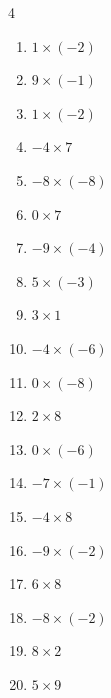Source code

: \begin{multicols}{4}
\begin{enumerate}
  \item $1\times (-2)$
        \phantom{$=-2$}

  \item $9\times (-1)$
        \phantom{$=-9$}

  \item $1\times (-2)$
        \phantom{$=-2$}

  \item $-4\times 7$
        \phantom{$=-28$}

  \item $-8\times (-8)$
        \phantom{$=64$}

  \item $0\times 7$
        \phantom{$=0$}

  \item $-9\times (-4)$
        \phantom{$=36$}

  \item $5\times (-3)$
        \phantom{$=-15$}

  \item $3\times 1$
        \phantom{$=3$}

  \item $-4\times (-6)$
        \phantom{$=24$}

  \item $0\times (-8)$
        \phantom{$=0$}

  \item $2\times 8$
        \phantom{$=16$}

  \item $0\times (-6)$
        \phantom{$=0$}

  \item $-7\times (-1)$
        \phantom{$=7$}

  \item $-4\times 8$
        \phantom{$=-32$}

  \item $-9\times (-2)$
        \phantom{$=18$}

\columnbreak %

  \item $6\times 8$
        \phantom{$=48$}

  \item $-8\times (-2)$
        \phantom{$=16$}

  \item $8\times 2$
        \phantom{$=16$}

  \item $5\times 9$
        \phantom{$=45$}


\end{enumerate}
\end{multicols}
※
### REQUIRED ACTION
Return every entry from the listing above exactly as it stands, leaving out any picture.

### RESULT FOR THIS TASK
Source code

: \begin{multicols}{4}
\begin{enumerate}
  \item $1\times (-2)$
        \phantom{$=-2$}

  \item $9\times (-1)$
        \phantom{$=-9$}

  \item $1\times (-2)$
        \phantom{$=-2$}

  \item $-4\times 7$
        \phantom{$=-28$}

  \item $-8\times (-8)$
        \phantom{$=64$}

  \item $0\times 7$
        \phantom{$=0$}

  \item $-9\times (-4)$
        \phantom{$=36$}

  \item $5\times (-3)$
        \phantom{$=-15$}

  \item $3\times 1$
        \phantom{$=3$}

  \item $-4\times (-6)$
        \phantom{$=24$}

  \item $0\times (-8)$
        \phantom{$=0$}

  \item $2\times 8$
        \phantom{$=16$}

  \item $0\times (-6)$
        \phantom{$=0$}

  \item $-7\times (-1)$
        \phantom{$=7$}

  \item $-4\times 8$
        \phantom{$=-32$}

  \item $-9\times (-2)$
        \phantom{$=18$}

\columnbreak %

  \item $6\times 8$
        \phantom{$=48$}

  \item $-8\times (-2)$
        \phantom{$=16$}

  \item $8\times 2$
        \phantom{$=16$}

  \item $5\times 9$
        \phantom{$=45$}


\end{enumerate}
\end{multicols}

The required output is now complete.